Soll etwas historisch betrachtet werden, muss die Vergangenheit kurz gestreift werden. Also will ich zunächst etwas zur Historie der Natur sagen. In Karlsfeld entwickelte sich nach der Eiszeit ein menschenfeindliches Moor, in dem sich eine besondere Tier- und Pflanzenwelt ziemlich ungestört entwickelte. Es war also Natur pur. Für erste Veränderungen im Moos war Kurfürst Max Emanuel verantwortlich, der um 1700 ein beachtliches Kanalsystem anlegen ließ, weil es für das als Kaiserresidenz vorgesehene Schloss Schleißheim notwendig war. Eine weitere Reduzierung des Mooses um 1800 geht auf König Max I zurück, der Bauern zur Torfgewinnung und Agrarproduktion ansiedelte. Das daraus entstehende Gemisch von Natur und Mensch zog um 1900 viele Künstler an, die ein sehr romantisches Bild vom Dachauer Moos vermittelten, dem heute noch viele nachtrauern. Die Verstümmelung des Mooses folgte dann durch Trockenlegung, die Gräuel der Nazizeit durch das KZ, BMW und Bombenhagel. Nach dem 2. Weltkrieg erwuchs dann aus der Not der Flüchtlingsströme die unkontrollierte Besiedlung. Die Natur spielte nur noch eine sehr untergeordnete Rolle.

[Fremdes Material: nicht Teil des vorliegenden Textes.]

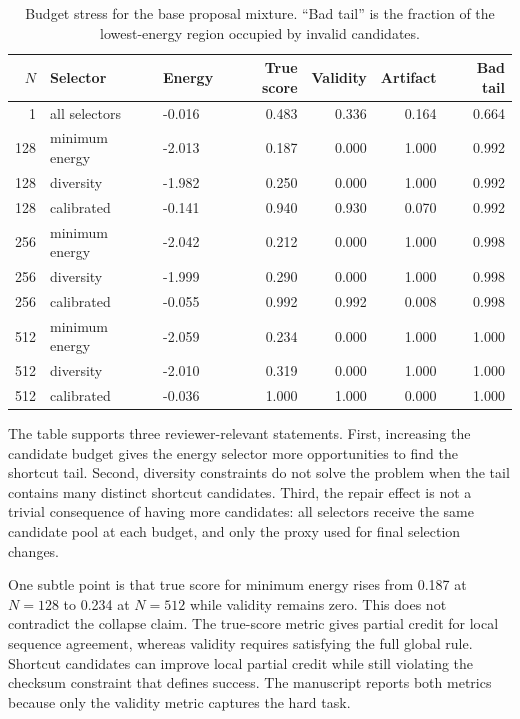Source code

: \documentclass{article}
\begin{document}
\begin{table}[t]
\centering
\small
\begin{tabular}{rllrrrr}
\toprule
$N$ & Selector & Energy & True score & Validity & Artifact & Bad tail \\
\midrule
1 & all selectors & -0.016 & 0.483 & 0.336 & 0.164 & 0.664 \\
128 & minimum energy & -2.013 & 0.187 & 0.000 & 1.000 & 0.992 \\
128 & diversity & -1.982 & 0.250 & 0.000 & 1.000 & 0.992 \\
128 & calibrated & -0.141 & 0.940 & 0.930 & 0.070 & 0.992 \\
256 & minimum energy & -2.042 & 0.212 & 0.000 & 1.000 & 0.998 \\
256 & diversity & -1.999 & 0.290 & 0.000 & 1.000 & 0.998 \\
256 & calibrated & -0.055 & 0.992 & 0.992 & 0.008 & 0.998 \\
512 & minimum energy & -2.059 & 0.234 & 0.000 & 1.000 & 1.000 \\
512 & diversity & -2.010 & 0.319 & 0.000 & 1.000 & 1.000 \\
512 & calibrated & -0.036 & 1.000 & 1.000 & 0.000 & 1.000 \\
\bottomrule
\end{tabular}
\caption{Budget stress for the base proposal mixture. ``Bad tail'' is the
fraction of the lowest-energy region occupied by invalid candidates.}
\label{tab:budget-detail}
\end{table}

The table supports three reviewer-relevant statements. First, increasing the
candidate budget gives the energy selector more opportunities to find the
shortcut tail. Second, diversity constraints do not solve the problem when the
tail contains many distinct shortcut candidates. Third, the repair effect is
not a trivial consequence of having more candidates: all selectors receive the
same candidate pool at each budget, and only the proxy used for final
selection changes.

One subtle point is that true score for minimum energy rises from 0.187 at
$N=128$ to 0.234 at $N=512$ while validity remains zero. This does not
contradict the collapse claim. The true-score metric gives partial credit for
local sequence agreement, whereas validity requires satisfying the full global
rule. Shortcut candidates can improve local partial credit while still
violating the checksum constraint that defines success. The manuscript reports
both metrics because only the validity metric captures the hard task.
\end{document}
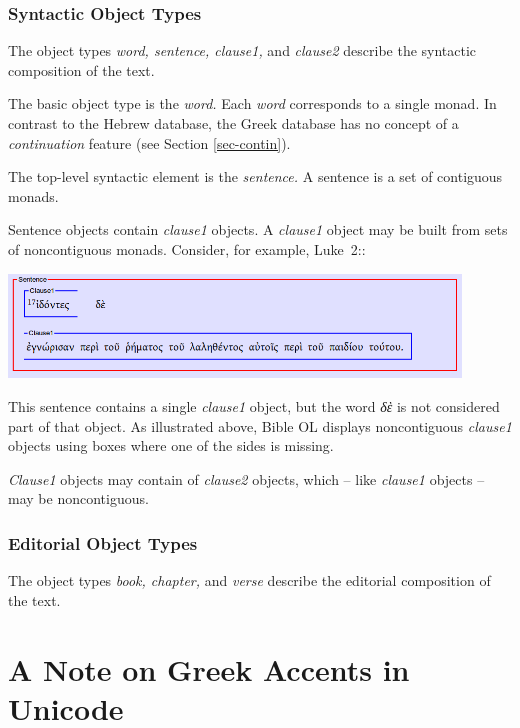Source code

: \documentclass[11pt,oneside,a4paper]{memoir}
\newcommand*{\bibleref}[3]{#1~#2\thinspace:\thinspace#3}
\begin{document}
\subsubsection{Syntactic Object Types}

The object types \emph{word, sentence, clause1,} and \emph{clause2} describe the syntactic
composition of the text.

The basic object type is the \emph{word.} Each \emph{word} corresponds to a single monad. In
contrast to the Hebrew database, the Greek database has no concept of a \emph{continuation} feature
(see Section \ref{sec-contin}).

The top-level syntactic element is the \emph{sentence.} A sentence is a set of contiguous monads.

Sentence objects contain \emph{clause1} objects. A \emph{clause1} object may be built from sets of
noncontiguous monads. Consider, for example, \bibleref{Luke}{2}{17}:

\begin{center}
  \includegraphics[width=0.9\textwidth]{luke2_17.png}
\end{center}

This sentence contains a single \emph{clause1} object, but the word \emph{δὲ} is not considered part
of that object. As illustrated above, Bible OL displays noncontiguous \emph{clause1} objects using
boxes where one of the sides is missing.

\emph{Clause1} objects may contain of \emph{clause2} objects, which -- like \emph{clause1} objects --
may be noncontiguous.

\subsubsection{Editorial Object Types}

The object types \emph{book, chapter,} and \emph{verse} describe the editorial composition of the
text.

\section{A Note on Greek Accents in Unicode}
\end{document}
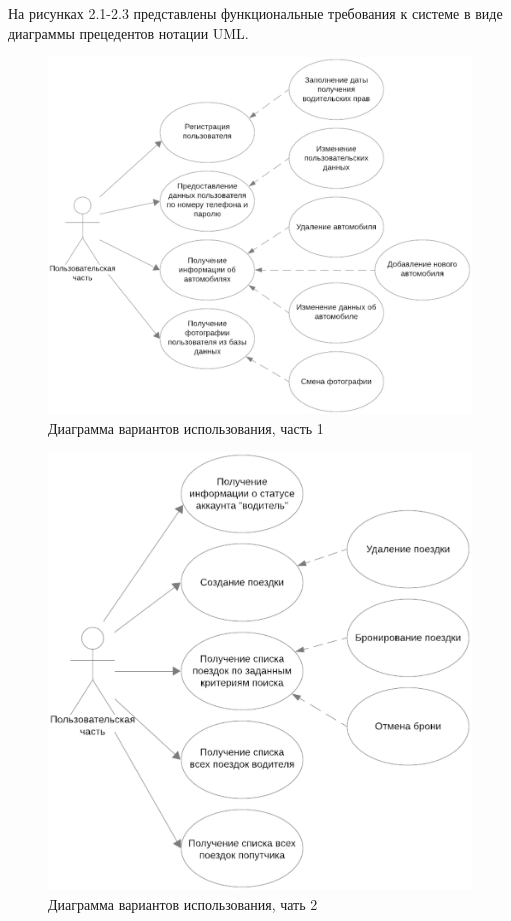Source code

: На рисунках 2.1-2.3 представлены функциональные требования к системе в виде диаграммы прецедентов нотации UML.

\begin{figure}[H]
	\centering
	\includegraphics[width=0.7\linewidth]{images/Precedent1}
	\caption{Диаграмма вариантов использования, часть 1}
	\label{fig:precedent1}
\end{figure}

\begin{figure}[H]
	\centering
	\includegraphics[width=0.7\linewidth]{images/Precedent2}
	\caption{Диаграмма вариантов использования, чать 2}
	\label{fig:precedent2}
\end{figure}

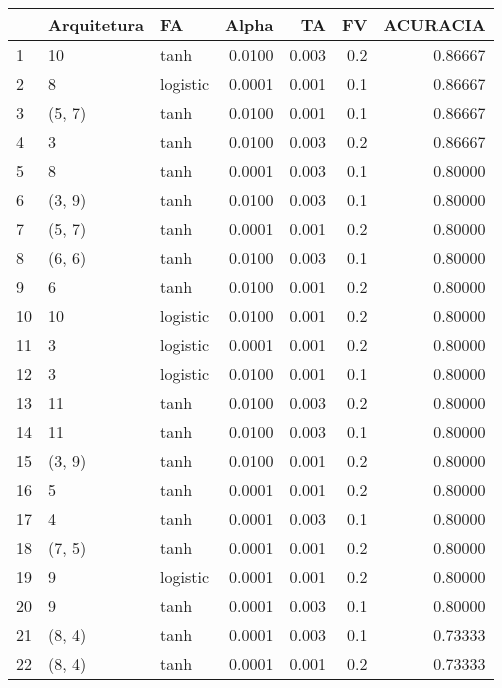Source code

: \begin{tabular}{lllrrrr}
\toprule
{} & Arquitetura &        FA &   Alpha &     TA &   FV &  ACURACIA \\
\midrule
1   &          10 &      tanh &  0.0100 &  0.003 &  0.2 &   0.86667 \\
2   &           8 &  logistic &  0.0001 &  0.001 &  0.1 &   0.86667 \\
3   &      (5, 7) &      tanh &  0.0100 &  0.001 &  0.1 &   0.86667 \\
4   &           3 &      tanh &  0.0100 &  0.003 &  0.2 &   0.86667 \\
5   &           8 &      tanh &  0.0001 &  0.003 &  0.1 &   0.80000 \\
6   &      (3, 9) &      tanh &  0.0100 &  0.003 &  0.1 &   0.80000 \\
7   &      (5, 7) &      tanh &  0.0001 &  0.001 &  0.2 &   0.80000 \\
8   &      (6, 6) &      tanh &  0.0100 &  0.003 &  0.1 &   0.80000 \\
9   &           6 &      tanh &  0.0100 &  0.001 &  0.2 &   0.80000 \\
10  &          10 &  logistic &  0.0100 &  0.001 &  0.2 &   0.80000 \\
11  &           3 &  logistic &  0.0001 &  0.001 &  0.2 &   0.80000 \\
12  &           3 &  logistic &  0.0100 &  0.001 &  0.1 &   0.80000 \\
13  &          11 &      tanh &  0.0100 &  0.003 &  0.2 &   0.80000 \\
14  &          11 &      tanh &  0.0100 &  0.003 &  0.1 &   0.80000 \\
15  &      (3, 9) &      tanh &  0.0100 &  0.001 &  0.2 &   0.80000 \\
16  &           5 &      tanh &  0.0001 &  0.001 &  0.2 &   0.80000 \\
17  &           4 &      tanh &  0.0001 &  0.003 &  0.1 &   0.80000 \\
18  &      (7, 5) &      tanh &  0.0001 &  0.001 &  0.2 &   0.80000 \\
19  &           9 &  logistic &  0.0001 &  0.001 &  0.2 &   0.80000 \\
20  &           9 &      tanh &  0.0001 &  0.003 &  0.1 &   0.80000 \\
21  &      (8, 4) &      tanh &  0.0001 &  0.003 &  0.1 &   0.73333 \\
22  &      (8, 4) &      tanh &  0.0001 &  0.001 &  0.2 &   0.73333 \\

\end{tabular}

Dennoch erlebte Josef Koller (1942-2010) noch 1951 in Karlsfeld eine ihn stark beindruckende Natur. Bis fast an die kleine Freizeithütte seiner Eltern in der Heidestraße reichte damals das sumpfige Krenmoos, in dessen Pfeifengraswiesen viele Kreuzottern lebten. Dahinter lag schon das wilde Schwarzhölzl mit seiner wunderbaren Vogelwelt, Sumpfgladiolen, Schwarzkiefern usw.. Aber auch die, in dem von amerikanischen Panzern ramponierten Baggerseegelände sich angesiedelten Wechselkröten beeindruckten ihn so sehr, dass er bei der Umwandlung zum Badesee die Anlage des Feuchtbiotops am Seeberg erreichte (1972).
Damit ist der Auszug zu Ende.